EXERCISE DESCRIPTION: Find and copy the lines in the records beneath this task that contain the word "argued".

[Document images with source code]
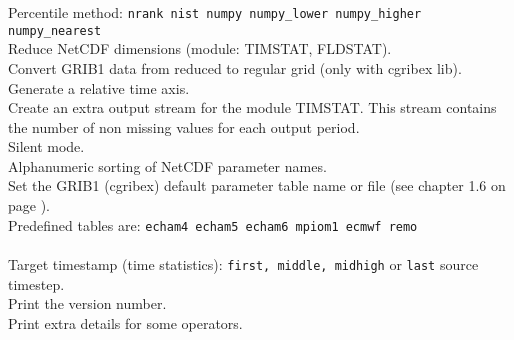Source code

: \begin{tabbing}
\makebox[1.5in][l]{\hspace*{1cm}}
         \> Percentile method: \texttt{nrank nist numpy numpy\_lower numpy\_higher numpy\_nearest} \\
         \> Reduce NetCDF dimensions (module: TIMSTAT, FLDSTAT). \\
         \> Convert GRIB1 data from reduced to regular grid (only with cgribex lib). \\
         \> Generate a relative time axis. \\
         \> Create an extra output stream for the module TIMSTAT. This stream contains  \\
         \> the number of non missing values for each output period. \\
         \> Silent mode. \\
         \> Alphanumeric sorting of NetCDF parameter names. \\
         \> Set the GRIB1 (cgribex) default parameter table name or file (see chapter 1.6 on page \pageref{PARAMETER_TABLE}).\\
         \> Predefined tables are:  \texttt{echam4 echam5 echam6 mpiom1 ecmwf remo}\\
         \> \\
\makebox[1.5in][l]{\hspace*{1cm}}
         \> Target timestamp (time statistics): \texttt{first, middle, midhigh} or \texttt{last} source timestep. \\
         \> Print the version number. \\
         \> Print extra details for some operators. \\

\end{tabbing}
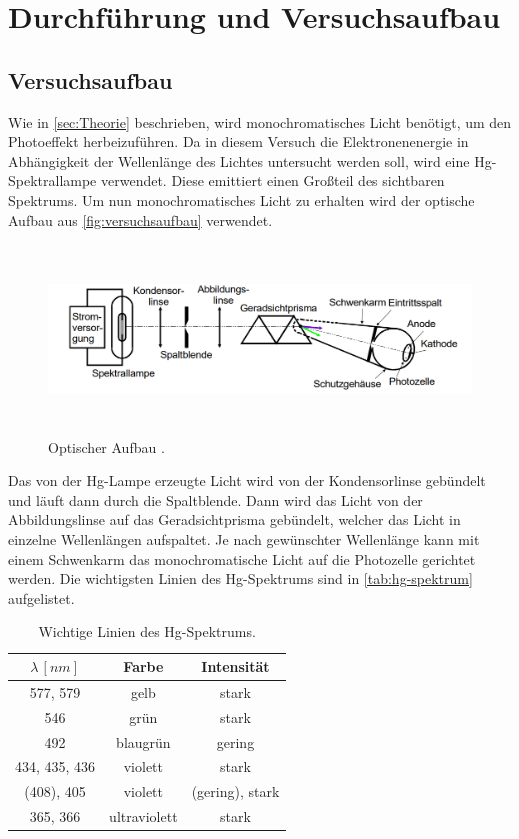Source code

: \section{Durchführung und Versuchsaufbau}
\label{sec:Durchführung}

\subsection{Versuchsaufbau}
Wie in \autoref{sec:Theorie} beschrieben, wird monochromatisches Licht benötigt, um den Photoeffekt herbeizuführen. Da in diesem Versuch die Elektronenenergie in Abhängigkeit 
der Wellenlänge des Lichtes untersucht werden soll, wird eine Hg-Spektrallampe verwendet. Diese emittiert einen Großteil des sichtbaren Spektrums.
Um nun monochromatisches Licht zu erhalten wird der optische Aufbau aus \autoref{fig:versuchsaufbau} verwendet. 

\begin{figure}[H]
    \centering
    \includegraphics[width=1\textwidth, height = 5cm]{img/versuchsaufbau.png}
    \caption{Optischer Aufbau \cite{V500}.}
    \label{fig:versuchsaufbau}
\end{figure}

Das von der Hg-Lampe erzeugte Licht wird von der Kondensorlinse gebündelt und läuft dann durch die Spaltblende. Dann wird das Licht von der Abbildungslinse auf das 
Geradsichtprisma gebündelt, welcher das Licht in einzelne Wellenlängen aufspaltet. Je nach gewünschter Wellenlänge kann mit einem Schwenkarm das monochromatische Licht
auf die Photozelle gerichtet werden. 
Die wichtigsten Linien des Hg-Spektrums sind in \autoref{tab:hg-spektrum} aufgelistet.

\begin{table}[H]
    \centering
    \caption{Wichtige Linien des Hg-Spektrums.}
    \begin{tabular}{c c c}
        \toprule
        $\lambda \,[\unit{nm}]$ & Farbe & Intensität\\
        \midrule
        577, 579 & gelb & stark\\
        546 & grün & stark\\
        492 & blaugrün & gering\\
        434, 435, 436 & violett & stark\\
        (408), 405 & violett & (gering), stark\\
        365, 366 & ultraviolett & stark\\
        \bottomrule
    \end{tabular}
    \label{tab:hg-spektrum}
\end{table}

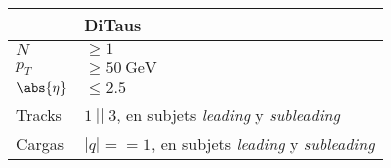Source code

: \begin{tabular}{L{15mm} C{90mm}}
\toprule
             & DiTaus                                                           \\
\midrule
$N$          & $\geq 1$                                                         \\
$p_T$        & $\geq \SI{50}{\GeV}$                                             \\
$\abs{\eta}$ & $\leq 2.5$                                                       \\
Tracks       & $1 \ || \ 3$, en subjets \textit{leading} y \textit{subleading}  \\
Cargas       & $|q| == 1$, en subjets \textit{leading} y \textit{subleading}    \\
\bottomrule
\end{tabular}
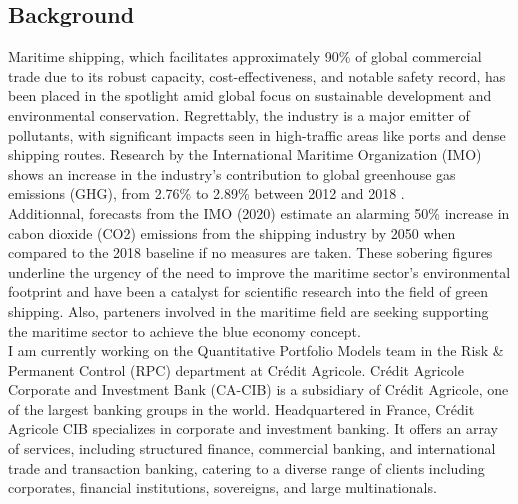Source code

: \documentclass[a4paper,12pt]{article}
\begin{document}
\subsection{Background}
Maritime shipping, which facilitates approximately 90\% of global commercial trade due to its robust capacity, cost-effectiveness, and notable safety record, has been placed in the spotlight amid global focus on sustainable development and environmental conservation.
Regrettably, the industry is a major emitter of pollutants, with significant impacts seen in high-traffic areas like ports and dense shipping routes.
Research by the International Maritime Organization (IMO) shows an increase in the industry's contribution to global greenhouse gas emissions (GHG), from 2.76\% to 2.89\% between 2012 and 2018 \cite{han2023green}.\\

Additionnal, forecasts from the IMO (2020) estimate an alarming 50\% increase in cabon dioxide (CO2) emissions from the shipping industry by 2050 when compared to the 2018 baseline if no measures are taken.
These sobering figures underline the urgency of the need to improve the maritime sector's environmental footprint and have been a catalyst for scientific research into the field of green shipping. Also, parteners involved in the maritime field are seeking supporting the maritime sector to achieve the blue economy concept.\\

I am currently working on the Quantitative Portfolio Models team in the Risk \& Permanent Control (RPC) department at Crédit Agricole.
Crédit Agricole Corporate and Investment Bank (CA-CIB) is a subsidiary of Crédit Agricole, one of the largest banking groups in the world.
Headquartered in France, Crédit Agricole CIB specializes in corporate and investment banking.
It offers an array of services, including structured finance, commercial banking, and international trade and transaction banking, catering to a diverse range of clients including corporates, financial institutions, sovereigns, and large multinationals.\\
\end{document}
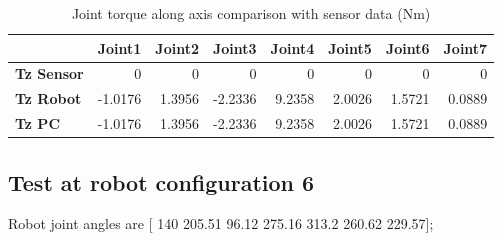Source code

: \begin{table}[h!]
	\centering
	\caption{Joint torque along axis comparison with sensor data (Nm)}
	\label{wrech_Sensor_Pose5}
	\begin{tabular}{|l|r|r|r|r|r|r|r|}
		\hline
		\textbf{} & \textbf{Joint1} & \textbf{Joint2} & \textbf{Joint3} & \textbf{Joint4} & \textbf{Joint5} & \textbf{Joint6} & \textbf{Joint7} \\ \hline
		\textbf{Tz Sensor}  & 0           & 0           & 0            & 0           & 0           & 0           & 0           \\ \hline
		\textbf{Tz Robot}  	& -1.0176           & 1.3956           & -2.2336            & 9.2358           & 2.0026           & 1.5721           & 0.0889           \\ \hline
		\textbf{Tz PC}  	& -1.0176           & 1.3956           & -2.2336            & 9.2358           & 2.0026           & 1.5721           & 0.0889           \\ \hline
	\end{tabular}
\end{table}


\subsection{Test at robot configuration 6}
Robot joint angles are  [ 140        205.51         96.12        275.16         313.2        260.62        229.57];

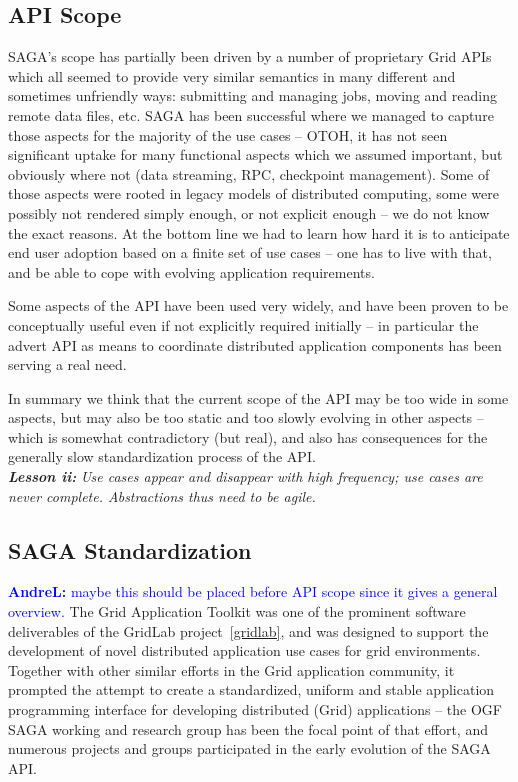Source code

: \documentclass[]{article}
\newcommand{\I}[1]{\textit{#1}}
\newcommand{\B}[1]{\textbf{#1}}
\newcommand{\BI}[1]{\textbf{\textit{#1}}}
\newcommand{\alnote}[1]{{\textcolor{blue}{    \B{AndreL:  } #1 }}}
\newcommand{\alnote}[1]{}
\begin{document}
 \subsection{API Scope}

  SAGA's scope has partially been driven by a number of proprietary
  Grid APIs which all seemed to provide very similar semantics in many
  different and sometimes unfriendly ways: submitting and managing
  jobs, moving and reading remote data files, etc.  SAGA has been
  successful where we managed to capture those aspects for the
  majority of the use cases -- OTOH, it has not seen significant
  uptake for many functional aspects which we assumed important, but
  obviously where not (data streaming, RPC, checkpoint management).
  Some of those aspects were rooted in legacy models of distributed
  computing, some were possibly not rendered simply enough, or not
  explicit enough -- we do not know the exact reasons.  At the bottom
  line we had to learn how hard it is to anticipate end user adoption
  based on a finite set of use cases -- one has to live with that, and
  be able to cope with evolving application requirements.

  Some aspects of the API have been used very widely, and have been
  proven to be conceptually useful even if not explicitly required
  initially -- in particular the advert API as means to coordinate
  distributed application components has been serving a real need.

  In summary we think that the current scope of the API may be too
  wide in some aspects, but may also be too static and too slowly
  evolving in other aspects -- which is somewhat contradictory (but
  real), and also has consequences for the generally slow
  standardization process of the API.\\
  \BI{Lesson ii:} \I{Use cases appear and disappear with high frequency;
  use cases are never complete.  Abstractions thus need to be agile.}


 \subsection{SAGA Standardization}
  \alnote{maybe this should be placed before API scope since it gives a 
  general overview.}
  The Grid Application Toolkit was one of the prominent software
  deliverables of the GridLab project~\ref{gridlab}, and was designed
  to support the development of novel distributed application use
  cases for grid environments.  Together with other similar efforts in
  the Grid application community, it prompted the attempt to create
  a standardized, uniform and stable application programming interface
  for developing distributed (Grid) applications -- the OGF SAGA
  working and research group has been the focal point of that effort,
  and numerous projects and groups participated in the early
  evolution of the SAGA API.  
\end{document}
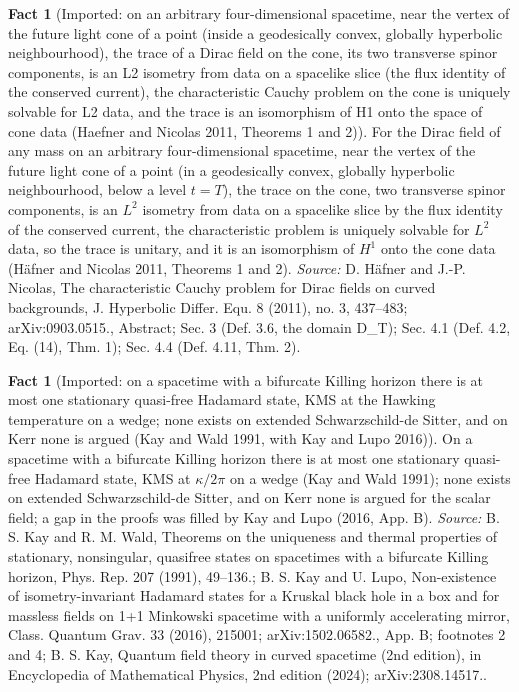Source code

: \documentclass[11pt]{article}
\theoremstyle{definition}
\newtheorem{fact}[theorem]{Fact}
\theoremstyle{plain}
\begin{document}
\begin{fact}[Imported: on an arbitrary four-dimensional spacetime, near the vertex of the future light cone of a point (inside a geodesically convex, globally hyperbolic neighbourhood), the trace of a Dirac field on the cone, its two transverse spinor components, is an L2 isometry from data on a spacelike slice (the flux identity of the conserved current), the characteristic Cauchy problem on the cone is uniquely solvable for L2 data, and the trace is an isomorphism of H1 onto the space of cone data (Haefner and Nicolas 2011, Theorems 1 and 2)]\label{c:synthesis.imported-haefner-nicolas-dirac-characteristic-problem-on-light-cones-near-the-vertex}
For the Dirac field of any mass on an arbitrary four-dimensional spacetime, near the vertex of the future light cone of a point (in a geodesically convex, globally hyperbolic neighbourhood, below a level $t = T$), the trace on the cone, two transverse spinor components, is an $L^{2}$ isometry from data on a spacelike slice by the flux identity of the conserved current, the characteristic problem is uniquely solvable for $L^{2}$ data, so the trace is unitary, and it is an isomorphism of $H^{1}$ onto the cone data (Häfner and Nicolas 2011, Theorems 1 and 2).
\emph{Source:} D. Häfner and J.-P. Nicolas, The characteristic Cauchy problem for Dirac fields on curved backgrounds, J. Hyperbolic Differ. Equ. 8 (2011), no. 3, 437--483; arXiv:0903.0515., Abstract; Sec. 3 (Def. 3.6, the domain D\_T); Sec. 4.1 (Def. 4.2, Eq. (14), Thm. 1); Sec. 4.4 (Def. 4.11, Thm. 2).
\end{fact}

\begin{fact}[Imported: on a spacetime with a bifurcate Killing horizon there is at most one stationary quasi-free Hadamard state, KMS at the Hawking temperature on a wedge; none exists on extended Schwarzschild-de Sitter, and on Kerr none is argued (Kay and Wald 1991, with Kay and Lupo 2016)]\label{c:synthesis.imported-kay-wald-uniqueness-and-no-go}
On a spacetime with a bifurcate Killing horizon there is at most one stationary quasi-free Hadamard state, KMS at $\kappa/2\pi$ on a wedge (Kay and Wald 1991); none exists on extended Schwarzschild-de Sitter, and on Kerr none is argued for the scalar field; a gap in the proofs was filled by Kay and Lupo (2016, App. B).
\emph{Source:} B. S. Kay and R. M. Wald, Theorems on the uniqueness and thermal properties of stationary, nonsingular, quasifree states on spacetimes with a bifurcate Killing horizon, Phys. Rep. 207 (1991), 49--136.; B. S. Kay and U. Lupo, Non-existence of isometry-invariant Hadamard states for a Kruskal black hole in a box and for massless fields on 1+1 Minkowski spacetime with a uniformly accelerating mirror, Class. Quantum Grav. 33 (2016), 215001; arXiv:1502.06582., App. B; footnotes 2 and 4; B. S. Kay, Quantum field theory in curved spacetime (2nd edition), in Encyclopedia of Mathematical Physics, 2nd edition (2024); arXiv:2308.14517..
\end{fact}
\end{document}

YOUR SOLUTION:
\begin{fact}[Imported: on a spacetime with a bifurcate Killing horizon there is at most one stationary quasi-free Hadamard state, KMS at the Hawking temperature on a wedge; none exists on extended Schwarzschild-de Sitter, and on Kerr none is argued (Kay and Wald 1991, with Kay and Lupo 2016)]\label{c:synthesis.imported-kay-wald-uniqueness-and-no-go}
On a spacetime with a bifurcate Killing horizon there is at most one stationary quasi-free Hadamard state, KMS at $\kappa/2\pi$ on a wedge (Kay and Wald 1991); none exists on extended Schwarzschild-de Sitter, and on Kerr none is argued for the scalar field; a gap in the proofs was filled by Kay and Lupo (2016, App. B).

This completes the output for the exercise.